■ DIRECTIONS
Your task is to retype all of the records below with complete accuracy.

■ Saved data entries
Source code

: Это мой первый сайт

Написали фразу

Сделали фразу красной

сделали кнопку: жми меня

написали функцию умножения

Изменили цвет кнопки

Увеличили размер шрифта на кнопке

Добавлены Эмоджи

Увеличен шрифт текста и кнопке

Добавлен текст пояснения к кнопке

■ OUTPUT FOR THIS TASK
Source code

: Это мой первый сайт

Написали фразу

Сделали фразу красной

сделали кнопку: жми меня

написали функцию умножения

Изменили цвет кнопки

Увеличили размер шрифта на кнопке

Добавлены Эмоджи

Увеличен шрифт текста и кнопке

Добавлен текст пояснения к кнопке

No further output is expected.